*The records*.
--- START ---
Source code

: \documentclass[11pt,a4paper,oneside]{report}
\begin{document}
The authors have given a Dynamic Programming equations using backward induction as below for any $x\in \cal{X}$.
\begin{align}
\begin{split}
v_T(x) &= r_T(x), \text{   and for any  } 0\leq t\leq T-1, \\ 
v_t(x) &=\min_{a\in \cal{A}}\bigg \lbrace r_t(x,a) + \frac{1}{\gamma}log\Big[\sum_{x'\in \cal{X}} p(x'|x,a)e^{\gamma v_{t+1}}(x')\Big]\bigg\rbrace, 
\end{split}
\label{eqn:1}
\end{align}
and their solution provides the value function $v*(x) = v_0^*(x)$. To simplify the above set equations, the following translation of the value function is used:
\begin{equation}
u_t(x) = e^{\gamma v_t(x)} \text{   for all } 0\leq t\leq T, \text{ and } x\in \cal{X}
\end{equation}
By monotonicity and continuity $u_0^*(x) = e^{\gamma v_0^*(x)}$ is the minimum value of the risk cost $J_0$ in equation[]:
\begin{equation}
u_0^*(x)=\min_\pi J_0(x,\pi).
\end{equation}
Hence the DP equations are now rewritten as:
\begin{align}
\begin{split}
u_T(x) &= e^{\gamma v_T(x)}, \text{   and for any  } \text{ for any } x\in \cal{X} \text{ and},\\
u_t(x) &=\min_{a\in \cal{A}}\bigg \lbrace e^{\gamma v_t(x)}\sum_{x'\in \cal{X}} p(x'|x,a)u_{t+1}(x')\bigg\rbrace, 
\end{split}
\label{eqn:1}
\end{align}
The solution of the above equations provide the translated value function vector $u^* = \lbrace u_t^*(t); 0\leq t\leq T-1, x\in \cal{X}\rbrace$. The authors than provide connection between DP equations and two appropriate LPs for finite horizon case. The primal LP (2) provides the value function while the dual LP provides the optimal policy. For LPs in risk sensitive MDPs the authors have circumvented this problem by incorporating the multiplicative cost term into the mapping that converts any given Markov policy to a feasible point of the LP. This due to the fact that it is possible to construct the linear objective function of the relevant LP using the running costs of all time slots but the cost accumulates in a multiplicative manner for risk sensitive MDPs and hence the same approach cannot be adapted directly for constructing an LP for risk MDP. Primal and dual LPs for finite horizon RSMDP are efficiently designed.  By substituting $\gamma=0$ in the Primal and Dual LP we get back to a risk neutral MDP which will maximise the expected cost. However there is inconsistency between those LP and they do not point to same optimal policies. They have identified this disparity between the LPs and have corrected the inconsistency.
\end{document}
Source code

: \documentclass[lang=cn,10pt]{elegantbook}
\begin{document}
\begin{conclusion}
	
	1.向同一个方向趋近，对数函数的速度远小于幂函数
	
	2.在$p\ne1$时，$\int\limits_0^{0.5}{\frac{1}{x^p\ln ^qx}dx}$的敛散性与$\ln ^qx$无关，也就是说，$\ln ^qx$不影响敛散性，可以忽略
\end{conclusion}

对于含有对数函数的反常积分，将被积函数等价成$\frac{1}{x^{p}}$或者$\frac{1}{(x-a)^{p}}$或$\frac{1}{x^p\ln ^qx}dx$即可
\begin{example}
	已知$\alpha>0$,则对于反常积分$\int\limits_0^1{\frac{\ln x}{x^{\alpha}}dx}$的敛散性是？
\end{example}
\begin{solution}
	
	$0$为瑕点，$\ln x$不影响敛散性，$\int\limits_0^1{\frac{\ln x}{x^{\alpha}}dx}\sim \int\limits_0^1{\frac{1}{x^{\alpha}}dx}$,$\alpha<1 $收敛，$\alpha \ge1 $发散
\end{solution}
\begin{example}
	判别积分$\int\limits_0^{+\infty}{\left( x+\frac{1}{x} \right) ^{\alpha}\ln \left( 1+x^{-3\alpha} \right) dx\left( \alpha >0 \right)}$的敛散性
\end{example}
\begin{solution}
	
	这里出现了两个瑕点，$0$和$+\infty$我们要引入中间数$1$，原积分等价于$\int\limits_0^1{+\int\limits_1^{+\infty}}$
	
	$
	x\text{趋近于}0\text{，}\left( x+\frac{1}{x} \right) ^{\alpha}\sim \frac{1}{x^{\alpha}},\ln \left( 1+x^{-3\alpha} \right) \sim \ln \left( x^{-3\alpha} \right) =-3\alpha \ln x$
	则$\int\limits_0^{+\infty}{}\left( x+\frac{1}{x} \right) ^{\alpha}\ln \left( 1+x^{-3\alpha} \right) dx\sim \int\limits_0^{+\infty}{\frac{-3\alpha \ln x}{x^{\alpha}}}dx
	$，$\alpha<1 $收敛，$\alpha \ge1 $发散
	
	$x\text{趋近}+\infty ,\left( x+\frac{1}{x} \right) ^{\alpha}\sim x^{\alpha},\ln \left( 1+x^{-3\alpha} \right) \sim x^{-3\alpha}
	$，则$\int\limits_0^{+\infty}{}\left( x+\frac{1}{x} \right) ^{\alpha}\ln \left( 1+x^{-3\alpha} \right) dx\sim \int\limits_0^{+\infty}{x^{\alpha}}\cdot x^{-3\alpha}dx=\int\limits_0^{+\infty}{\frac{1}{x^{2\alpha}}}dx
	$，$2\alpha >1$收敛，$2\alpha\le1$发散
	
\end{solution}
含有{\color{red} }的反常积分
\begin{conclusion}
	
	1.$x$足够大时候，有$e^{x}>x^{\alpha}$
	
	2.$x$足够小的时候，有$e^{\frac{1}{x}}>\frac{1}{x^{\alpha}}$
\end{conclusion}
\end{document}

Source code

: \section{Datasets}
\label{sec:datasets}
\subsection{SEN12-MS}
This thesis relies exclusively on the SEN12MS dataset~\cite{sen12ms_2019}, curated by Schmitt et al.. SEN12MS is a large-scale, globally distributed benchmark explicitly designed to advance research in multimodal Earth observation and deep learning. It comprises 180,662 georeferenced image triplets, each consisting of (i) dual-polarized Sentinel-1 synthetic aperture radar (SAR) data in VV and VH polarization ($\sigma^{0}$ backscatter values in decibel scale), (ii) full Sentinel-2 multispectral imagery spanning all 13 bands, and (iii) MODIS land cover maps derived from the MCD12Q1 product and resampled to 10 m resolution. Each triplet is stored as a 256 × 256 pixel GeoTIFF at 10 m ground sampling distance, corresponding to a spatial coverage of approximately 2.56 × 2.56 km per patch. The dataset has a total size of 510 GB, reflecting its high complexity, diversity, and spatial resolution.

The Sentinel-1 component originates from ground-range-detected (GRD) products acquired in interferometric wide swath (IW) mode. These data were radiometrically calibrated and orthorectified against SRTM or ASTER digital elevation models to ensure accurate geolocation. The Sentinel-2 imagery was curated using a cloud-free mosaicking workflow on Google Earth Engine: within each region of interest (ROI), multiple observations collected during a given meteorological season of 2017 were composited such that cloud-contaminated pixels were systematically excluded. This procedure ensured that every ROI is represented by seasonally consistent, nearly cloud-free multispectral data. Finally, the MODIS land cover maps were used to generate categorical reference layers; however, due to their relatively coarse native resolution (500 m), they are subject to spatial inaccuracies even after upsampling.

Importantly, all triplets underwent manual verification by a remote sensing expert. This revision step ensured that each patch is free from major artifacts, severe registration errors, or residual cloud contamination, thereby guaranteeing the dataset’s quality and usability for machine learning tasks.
--- END ---
*Exercise*. A bare number is the expected answer: the tally of lines in the records above holding "infty".

*Response*. 5